In 2013 at the (legendary yet now shuttered conceptual art space) University of California San Diego University Art Gallery, artist Ethan Breckenridge and curator Michelle Y. Hyun organized “We’d love your company.” The project was an open invitation to present work in a public university space that was increasingly subject to neoliberal capital; a diminishing of the commons in tandem with an increasing of the “participatory” imperative.  The project both accepted and pushed against these conditions. It lasted eleven weeks and included over twenty projects. Incidentally, it was Kegels for Hegels' first performance. Below is a series of letters, "Letters to the Visitor," sometimes exhibited as posters affixed to university common spaces as well as circulated on social media, that the curators sent to their publics as part of the project. The last is a more recent letter to Kegels for Hegel, thinking about both the “We’d love your company” curatorial project  and Kegels for Hegel's performance retrospectively.

 

 

FRIDAY, APRIL 19, 6:30PM
FUCKING WITH PHILOSOPHERS
A PERFORMANCE BY
KEGELS FOR HEGEL
Straddling philosophical smutcore and tongue in chic, Kegels for Hegel is an open collaboration of academics and artists that works the brain as well as the pelvic floor. During this one hour event, K4H will host live singing of love songs to philosophers, a book exchange, go-go dancers, music videos, and a brain eating contest. We'd love your company; arrive punctually and bring a philosophy book to exchange or give away if you can.
Fucking with Philosophers is an exhibition-related program for We’d love your company , with Ethan Breckenridge (February 21 – May 10), at the UCSD University Art Gallery.
K4H Collaborators:
kate hers is a visual artist and cultural producer who works in the field of social art practice. Her work seeks to rethink and reshape notions of transnational and cultural identity, often through different modes of communication and public/private interventions. www.estherka.com

Christian Laragues began (s)his artistic career as a child virtuoso in the classical piano-cum-circuit party. Laragues currently orchestrates design and material culture interventions between NYC, São Paulo, and Miami.
Dear Valued Participant,
We’d love your company...As an invitation, the phrase precedes, explicitly and implicitly, a variety of participatory arrangements. The invitation is made in a gesture of openness, inclusion and hospitality, with the promise of meaningful engagement, enhanced experiences, vested input and possibly, in the future, emancipation.
Are you all too familiar with this invitation? Have you participated in these formats and programs before? Does the Invitation today seem more like an imperative rather than an invitation?

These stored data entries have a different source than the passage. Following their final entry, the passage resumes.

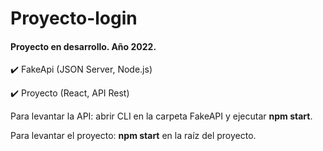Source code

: # Proyecto-login

#### Proyecto en desarrollo. Año **2022**.

:heavy_check_mark: FakeApi (JSON Server, Node.js) 

:heavy_check_mark: Proyecto (React, API Rest)


Para levantar la API: abrir CLI en la carpeta FakeAPI y ejecutar **npm start**.

Para levantar el proyecto: **npm start** en la raíz del proyecto.
	


 




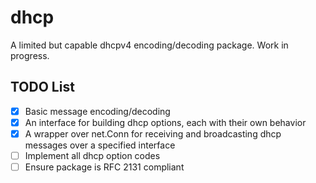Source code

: # dhcp
A limited but capable dhcpv4 encoding/decoding package. Work in progress.
## TODO List
- [x] Basic message encoding/decoding
- [x] An interface for building dhcp options, each with their own behavior
- [x] A wrapper over net.Conn for receiving and broadcasting dhcp messages over a specified interface
- [ ] Implement all dhcp option codes
- [ ] Ensure package is RFC 2131 compliant
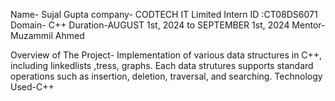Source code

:Name- Sujal Gupta company- CODTECH IT Limited Intern ID :CT08DS6071 Domain- C++ Duration-AUGUST 1st, 2024 to SEPTEMBER 1st, 2024 Mentor- Muzammil Ahmed

Overview of The Project-
Implementation of various data structures in C++, including linkedlists ,tress, graphs. Each data strutures supports standard operations such as insertion, deletion, traversal, and searching.
Technology Used-C++
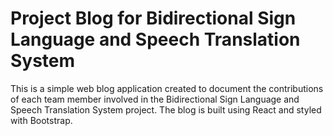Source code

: # Project Blog for Bidirectional Sign Language and Speech Translation System

This is a simple web blog application created to document the contributions of each team member involved in the Bidirectional Sign Language and Speech Translation System project. The blog is built using React and styled with Bootstrap.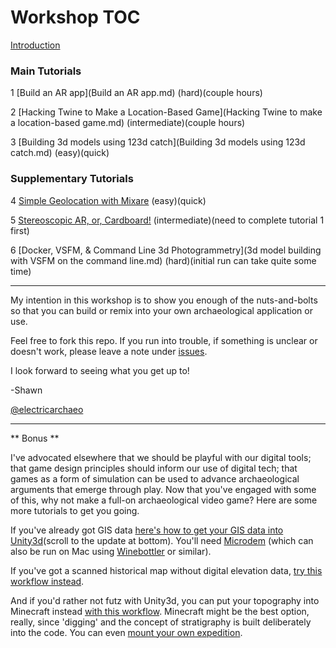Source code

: # Workshop TOC
 [Introduction](introduction.md)

### Main Tutorials
1 [Build an AR app](Build an AR app.md) (hard)(couple hours)

2 [Hacking Twine to Make a Location-Based Game](Hacking Twine to make a location-based game.md) (intermediate)(couple hours)

3 [Building 3d models using 123d catch](Building 3d models using 123d catch.md) (easy)(quick)

### Supplementary Tutorials

4 [Simple Geolocation with Mixare](simple-geolocation.md) (easy)(quick)

5 [Stereoscopic AR, or, Cardboard!](stereoscopic-ar.md) (intermediate)(need to complete tutorial 1 first)

6 [Docker, VSFM, & Command Line 3d Photogrammetry](3d model building with VSFM on the command line.md) (hard)(initial run can take quite some time)

-----
My intention in this workshop is to show you enough of the nuts-and-bolts so that you can build or remix into your own archaeological application or use. 

Feel free to fork this repo. If you run into trouble, if something is unclear or doesn't work, please leave a note under [issues](issues).

I look forward to seeing what you get up to!

-Shawn

[@electricarchaeo](http://twitter.com/electricarchaeo)

-----
** Bonus **

I've advocated elsewhere that we should be playful with our digital tools; that game design principles should inform our use of digital tech; that games as a form of simulation can be used to advance archaeological arguments that emerge through play. Now that you've engaged with some of this, why not make a full-on archaeological video game? Here are some more tutorials to get you going. 

If you've already got GIS data [here's how to get your GIS data into Unity3d](http://electricarchaeology.ca/2015/06/08/importing-gis-data-into-unity/)(scroll to the update at bottom). You'll need [Microdem](http://www.usna.edu/Users/oceano/pguth/website/microdem/microdem.htm) (which can also be run on Mac using [Winebottler](http://winebottler.kronenberg.org/) or similar).

If you've got a scanned historical map without digital elevation data, [try this workflow instead](http://electricarchaeology.ca/2015/06/09/historical-maps-into-unity3d/).

And if you'd rather not futz with Unity3d, you can put your topography into Minecraft instead [with this workflow](http://electricarchaeology.ca/2014/09/30/historical-maps-topography-into-minecraft-qgis/). Minecraft might be the best option, really, since 'digging' and the concept of stratigraphy is built deliberately into the code. You can even [mount your own expedition](http://electricarchaeology.ca/?s=minecraft+expedition).
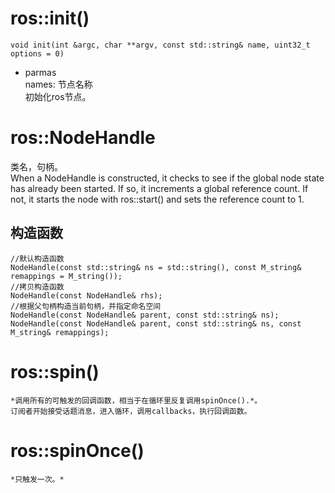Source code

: # ros::init()
    void init(int &argc, char **argv, const std::string& name, uint32_t options = 0)
- parmas  
    names: 节点名称  
初始化ros节点。  

# ros::NodeHandle
类名，句柄。  
When a NodeHandle is constructed, it checks to see if the global node state has already been started.  If so, it increments a global reference count.  If not, it starts the node with ros::start() and sets the reference count to 1.
## 构造函数
    //默认构造函数  
    NodeHandle(const std::string& ns = std::string(), const M_string& remappings = M_string());  
    //拷贝构造函数   
    NodeHandle(const NodeHandle& rhs);  
    //根据父句柄构造当前句柄，并指定命名空间  
    NodeHandle(const NodeHandle& parent, const std::string& ns);  
    NodeHandle(const NodeHandle& parent, const std::string& ns, const M_string& remappings);  

# ros::spin()
    *调用所有的可触发的回调函数，相当于在循环里反复调用spinOnce().*。
    订阅者开始接受话题消息，进入循环，调用callbacks，执行回调函数。

# ros::spinOnce()
    *只触发一次。*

Certain boundary conditions give shape to these formats—a program designed for the performance of a particular function or task. This invitation comes from a place of infinite hospitality, but as soon as you cross the threshold you must comply with our conditions of hospitality. Paradoxically, you can hold us hostage in this place of infinite hospitality when you enter without invitation or flout these conditions.
As part of an academic entity, we’re compelled to enter into both horizontal and hierarchal relationships of learning, teaching, research, and being researched, or even to go beyond the campus to participate in our community as a responsible and engaged public institution. Perhaps less selective than academia, culture is something in which anyone can participate. Whether it is in “high” forms of art, music, and theater, where you’re asked to interact or collaborate with the artist and/or institution, or in forms of popular culture on television or Web 2.0, where you can choose tonight’s winner, respond or enter into debates in the comments section, or generate your own content, you participate. If you’re lucky enough to be a citizen in a liberal democracy, you can take part in such formats as the infamous California initiatives and referendums or even petition the White House online.

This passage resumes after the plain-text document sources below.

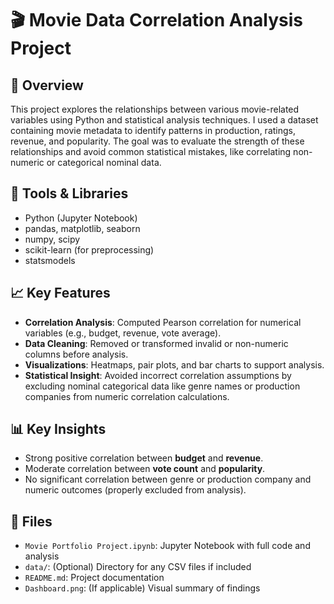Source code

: # 🎬 Movie Data Correlation Analysis Project

## 🧠 Overview
This project explores the relationships between various movie-related variables using Python and statistical analysis techniques. I used a dataset containing movie metadata to identify patterns in production, ratings, revenue, and popularity. The goal was to evaluate the strength of these relationships and avoid common statistical mistakes, like correlating non-numeric or categorical nominal data.

## 🔧 Tools & Libraries
- Python (Jupyter Notebook)
- pandas, matplotlib, seaborn
- numpy, scipy
- scikit-learn (for preprocessing)
- statsmodels

## 📈 Key Features
- **Correlation Analysis**: Computed Pearson correlation for numerical variables (e.g., budget, revenue, vote average).
- **Data Cleaning**: Removed or transformed invalid or non-numeric columns before analysis.
- **Visualizations**: Heatmaps, pair plots, and bar charts to support analysis.
- **Statistical Insight**: Avoided incorrect correlation assumptions by excluding nominal categorical data like genre names or production companies from numeric correlation calculations.

## 📊 Key Insights
- Strong positive correlation between **budget** and **revenue**.
- Moderate correlation between **vote count** and **popularity**.
- No significant correlation between genre or production company and numeric outcomes (properly excluded from analysis).

## 📁 Files
- `Movie Portfolio Project.ipynb`: Jupyter Notebook with full code and analysis
- `data/`: (Optional) Directory for any CSV files if included
- `README.md`: Project documentation
- `Dashboard.png`: (If applicable) Visual summary of findings
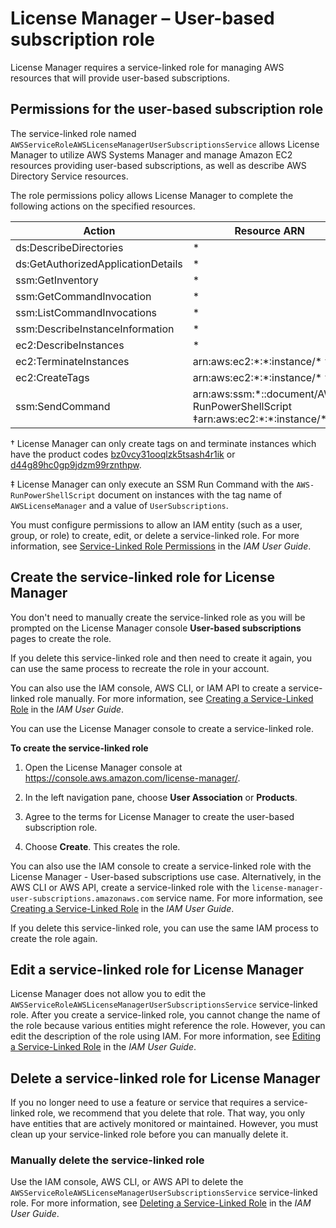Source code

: # License Manager – User\-based subscription role<a name="user-based-subscription-role"></a>

License Manager requires a service\-linked role for managing AWS resources that will provide user\-based subscriptions\.

## Permissions for the user\-based subscription role<a name="service-linked-role-permissions-member"></a>

The service\-linked role named `AWSServiceRoleAWSLicenseManagerUserSubscriptionsService` allows License Manager to utilize AWS Systems Manager and manage Amazon EC2 resources providing user\-based subscriptions, as well as describe AWS Directory Service resources\.

The role permissions policy allows License Manager to complete the following actions on the specified resources\.


| Action | Resource ARN | 
| --- | --- | 
| ds:DescribeDirectories | \* | 
| ds:GetAuthorizedApplicationDetails | \* | 
| ssm:GetInventory | \* | 
| ssm:GetCommandInvocation | \* | 
| ssm:ListCommandInvocations | \* | 
| ssm:DescribeInstanceInformation | \* | 
| ec2:DescribeInstances | \* | 
| ec2:TerminateInstances | arn:aws:ec2:\*:\*:instance/\* † | 
| ec2:CreateTags | arn:aws:ec2:\*:\*:instance/\* † | 
| ssm:SendCommand | arn:aws:ssm:\*::document/AWS\-RunPowerShellScript ‡arn:aws:ec2:\*:\*:instance/\* ‡ | 

† License Manager can only create tags on and terminate instances which have the product codes [bz0vcy31ooqlzk5tsash4r1ik](http://aws.amazon.com/marketplace/pp/prodview-dzstlnjdl3izg) or [d44g89hc0gp9jdzm99rznthpw](http://aws.amazon.com/marketplance/pp/prodview-zo3zltrbpgr5i)\.

‡ License Manager can only execute an SSM Run Command with the `AWS-RunPowerShellScript` document on instances with the tag name of `AWSLicenseManager` and a value of `UserSubscriptions`\.

You must configure permissions to allow an IAM entity \(such as a user, group, or role\) to create, edit, or delete a service\-linked role\. For more information, see [Service\-Linked Role Permissions](https://docs.aws.amazon.com/IAM/latest/UserGuide/using-service-linked-roles.html#service-linked-role-permissions) in the *IAM User Guide*\.

## Create the service\-linked role for License Manager<a name="create-service-linked-role-member"></a>

You don't need to manually create the service\-linked role as you will be prompted on the License Manager console **User\-based subscriptions** pages to create the role\.

If you delete this service\-linked role and then need to create it again, you can use the same process to recreate the role in your account\.

You can also use the IAM console, AWS CLI, or IAM API to create a service\-linked role manually\. For more information, see [Creating a Service\-Linked Role](https://docs.aws.amazon.com/IAM/latest/UserGuide/using-service-linked-roles.html#create-service-linked-role) in the *IAM User Guide*\.

You can use the License Manager console to create a service\-linked role\.

**To create the service\-linked role**

1. Open the License Manager console at [https://console\.aws\.amazon\.com/license\-manager/](https://console.aws.amazon.com/license-manager/)\.

1. In the left navigation pane, choose **User Association** or **Products**\.

1. Agree to the terms for License Manager to create the user\-based subscription role\.

1. Choose **Create**\. This creates the role\.

You can also use the IAM console to create a service\-linked role with the License Manager \- User\-based subscriptions use case\. Alternatively, in the AWS CLI or AWS API, create a service\-linked role with the `license-manager-user-subscriptions.amazonaws.com` service name\. For more information, see [Creating a Service\-Linked Role](https://docs.aws.amazon.com/IAM/latest/UserGuide/using-service-linked-roles.html#create-service-linked-role) in the *IAM User Guide*\. 

If you delete this service\-linked role, you can use the same IAM process to create the role again\.

## Edit a service\-linked role for License Manager<a name="edit-service-linked-role-member"></a>

License Manager does not allow you to edit the `AWSServiceRoleAWSLicenseManagerUserSubscriptionsService` service\-linked role\. After you create a service\-linked role, you cannot change the name of the role because various entities might reference the role\. However, you can edit the description of the role using IAM\. For more information, see [Editing a Service\-Linked Role](https://docs.aws.amazon.com/IAM/latest/UserGuide/using-service-linked-roles.html#edit-service-linked-role) in the *IAM User Guide*\.

## Delete a service\-linked role for License Manager<a name="delete-service-linked-role-member"></a>

If you no longer need to use a feature or service that requires a service\-linked role, we recommend that you delete that role\. That way, you only have entities that are actively monitored or maintained\. However, you must clean up your service\-linked role before you can manually delete it\.

### Manually delete the service\-linked role<a name="slr-manual-delete-member"></a>

Use the IAM console, AWS CLI, or AWS API to delete the `AWSServiceRoleAWSLicenseManagerUserSubscriptionsService` service\-linked role\. For more information, see [Deleting a Service\-Linked Role](https://docs.aws.amazon.com/IAM/latest/UserGuide/using-service-linked-roles.html#delete-service-linked-role) in the *IAM User Guide*\.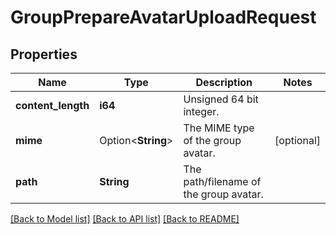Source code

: # GroupPrepareAvatarUploadRequest

## Properties

Name | Type | Description | Notes
------------ | ------------- | ------------- | -------------
**content_length** | **i64** | Unsigned 64 bit integer. | 
**mime** | Option<**String**> | The MIME type of the group avatar. | [optional]
**path** | **String** | The path/filename of the group avatar. | 

[[Back to Model list]](../README.md#documentation-for-models) [[Back to API list]](../README.md#documentation-for-api-endpoints) [[Back to README]](../README.md)


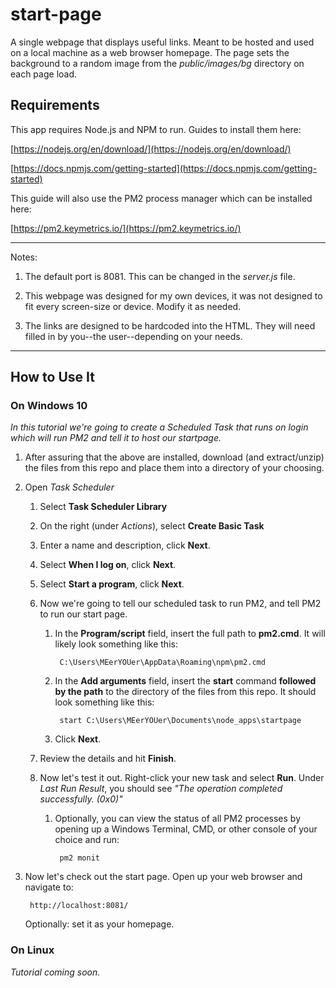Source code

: # start-page

A single webpage that displays useful links. Meant to be hosted and used on a local machine as a web browser homepage. The page sets the background to a random image from the *public/images/bg* directory on each page load.

## Requirements

This app requires Node.js and NPM to run. Guides to install them here:

[https://nodejs.org/en/download/](https://nodejs.org/en/download/)

[https://docs.npmjs.com/getting-started](https://docs.npmjs.com/getting-started)

This guide will also use the PM2 process manager which can be installed here:

[https://pm2.keymetrics.io/](https://pm2.keymetrics.io/)

---

Notes:

1. The default port is 8081. This can be changed in the *server.js* file.

2. This webpage was designed for my own devices, it was not designed to fit every screen-size or device. Modify it as needed.

3. The links are designed to be hardcoded into the HTML. They will need filled in by you--the user--depending on your needs.

---

## How to Use It

### On Windows 10

*In this tutorial we're going to create a Scheduled Task that runs on login which will run PM2 and tell it to host our startpage.*

1. After assuring that the above are installed, download (and extract/unzip) the files from this repo and place them into a directory of your choosing.

2. Open *Task Scheduler*
    1. Select **Task Scheduler Library**
    2. On the right (under *Actions*), select **Create Basic Task**
    3. Enter a name and description, click **Next**.
    4. Select **When I log on**, click **Next**.
    5. Select **Start a program**, click **Next**.
    6. Now we're going to tell our scheduled task to run PM2, and tell PM2 to run our start page.
        1. In the **Program/script** field, insert the full path to **pm2.cmd**. It will likely look something like this:

                C:\Users\MEerYOUer\AppData\Roaming\npm\pm2.cmd

        2. In the **Add arguments** field, insert the **start** command **followed by the path** to the directory of the files from this repo. It should look something like this:

                start C:\Users\MEerYOUer\Documents\node_apps\startpage

        3. Click **Next**.

    7. Review the details and hit **Finish**.
    8. Now let's test it out. Right-click your new task and select **Run**. Under *Last Run Result*, you should see *"The operation completed successfully. (0x0)"*
        1. Optionally, you can view the status of all PM2 processes by opening up a Windows Terminal, CMD, or other console of your choice and run:

                pm2 monit

3. Now let's check out the start page. Open up your web browser and navigate to:

        http://localhost:8081/

    Optionally: set it as your homepage.

### On Linux

*Tutorial coming soon.*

So, why does it feel like we really don’t have much agency at all?
Why even participate?
Perhaps you will respond to our request, like Bartleby, “I would prefer not to.”
That’s fine too.
Thanks for your participation...
Nevertheless, we’d love your company
Yours truly,
Ethan Breckenridge & Michelle Y. Hyun
P.S. There will be refreshment!
Curated by Michelle Y. Hyun, UAG Curatorial Fellow 2012–14. Design by Stephen Serrato.
February 21, 2013
Dear Valued Participant,
Welcome! We are pleased that you have joined us!
The question of hospitality has been a topic of note in philosophical and political debates in the last few decades, not only in the art world, but on a macro level with regards to the movement of populations (e.g., an expanded ”Europe,” immigration reform in the U.S.) and commercial globalization, tourism, and travel — the ”hospitality business” or the ”experience economy.” Specific to our context here, localized in this particular space, we encounter the question of hospitality in the relationship between the artist as both guest (of the institution) and host (of this project and to you), as well as the relationship between the institution and it publics. In these sets of relations, it is very well possible that our roles as host or guest can easily be interchanged, blurred, challenged, and transgressed.

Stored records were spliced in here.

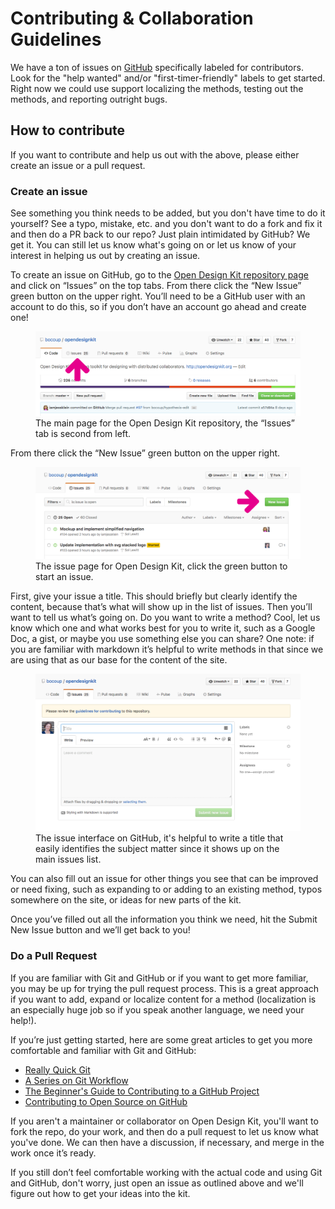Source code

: # Contributing & Collaboration Guidelines
We have a ton of issues on [GitHub](https://github.com/bocoup/opendesignkit/issues) specifically labeled for contributors. Look for the "help wanted" and/or "first-timer-friendly" labels to get started. Right now we could use support localizing the methods, testing out the methods, and reporting outright bugs.


## How to contribute

If you want to contribute and help us out with the above, please either create an issue or a pull request.

### Create an issue

See something you think needs to be added, but you don't have time to do it yourself? See a typo, mistake, etc. and you don't want to do a fork and fix it and then do a PR back to our repo? Just plain intimidated by GitHub? We get it. You can still let us know what's going on or let us know of your interest in helping us out by creating an issue.

To create an issue on GitHub, go to the [Open Design Kit repository page](https://github.com/bocoup/opendesignkit) and click on “Issues” on the top tabs. From there click the “New Issue” green button on the upper right. You’ll need to be a GitHub user with an account to do this, so if you don’t have an account go ahead and create one!

<figure class="figure">
    <img src="/img/contribute/github-repo-arrow.png" alt="a view of the Open Design Kit repository, point out the issues tab" />
    <figcaption class="figcaption">The main page for the Open Design Kit repository, the “Issues” tab is second from left.</figcaption>
</figure>

From there click the “New Issue” green button on the upper right.

<figure class="figure">
    <img src="/img/contribute/github-issues-list-arrow.png" alt="GitHub issue list" />
    <figcaption class="figcaption">The issue page for Open Design Kit, click the green button to start an issue.</figcaption>
</figure>

First, give your issue a title. This should briefly but clearly identify the content, because that’s what will show up in the list of issues. Then you’ll want to tell us what’s going on. Do you want to write a method? Cool, let us know which one and what works best for you to write it, such as a Google Doc, a gist, or maybe you use something else you can share? One note: if you are familiar with markdown it’s helpful to write methods in that since we are using that as our base for the content of the site.

<figure class="figure">
    <img src="/img/contribute/github-issue-interface.png" alt="GitHub issue interface" />
    <figcaption class="figcaption">The issue interface on GitHub, it's helpful to write a title that easily identifies the subject matter since it shows up on the main issues list.</figcaption>
</figure>

You can also fill out an issue for other things you see that can be improved or need fixing, such as expanding to or adding to an existing method, typos somewhere on the site, or ideas for new parts of the kit.

Once you’ve filled out all the information you think we need, hit the Submit New Issue button and we’ll get back to you!

### Do a Pull Request

If you are familiar with Git and GitHub or if you want to get more familiar, you may be up for trying the pull request process. This is a great approach if you want to add, expand or localize content for a method (localization is an especially huge job so if you speak another language, we need your help!).

If you’re just getting started, here are some great articles to get you more comfortable and familiar with Git and GitHub:

- [Really Quick Git](http://vallandingham.me/Quick_Git.html)
- [A Series on Git Workflow](http://vallandingham.me/git-workflow.html)
- [The Beginner's Guide to Contributing to a GitHub Project](https://akrabat.com/the-beginners-guide-to-contributing-to-a-github-project/)
- [Contributing to Open Source on GitHub](https://guides.github.com/activities/contributing-to-open-source/)

If you aren't a maintainer or collaborator on Open Design Kit, you'll want to fork the repo, do your work, and then do a pull request to let us know what you've done. We can then have a discussion, if necessary, and merge in the work once it’s ready.

If you still don’t feel comfortable working with the actual code and using Git and GitHub, don't worry, just open an issue as outlined above and we'll figure out how to get your ideas into the kit.
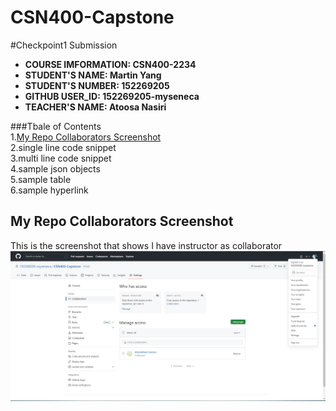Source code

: # CSN400-Capstone

#Checkpoint1 Submission

- **COURSE IMFORMATION: CSN400-2234**
- **STUDENT'S NAME: Martin Yang**
- **STUDENT'S NUMBER: 152269205**
- **GITHUB USER_ID: 152269205-myseneca**
- **TEACHER'S NAME: Atoosa Nasiri**

###Tbale of Contents  
1.[My Repo Collaborators Screenshot](#my-repo-collaborators-screenshot)  
2.single line code snippet  
3.multi line code snippet  
4.sample json objects  
5.sample table  
6.sample hyperlink  

## My Repo Collaborators Screenshot  
This is the screenshot that shows I have instructor as collaborator  
<img src="./collaborators .jpg"
     alt=" my setting of collaborators"
     style="float: left; margin-right: 10px;" />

In our earlier letter of invitation, we mentioned the paradox of hospitality and participatory formats — the structural contradiction of impossible, infinite reception needing certain boundary conditions to create and maintain our positions as ”host” and ”guest.” What is hospitality but ”a name or an example of deconstruction”?1 It is always about crossing boundaries or thresholds, including those between the inside and outside, private and public, individual and collective, personal and political, as well as the self and the other.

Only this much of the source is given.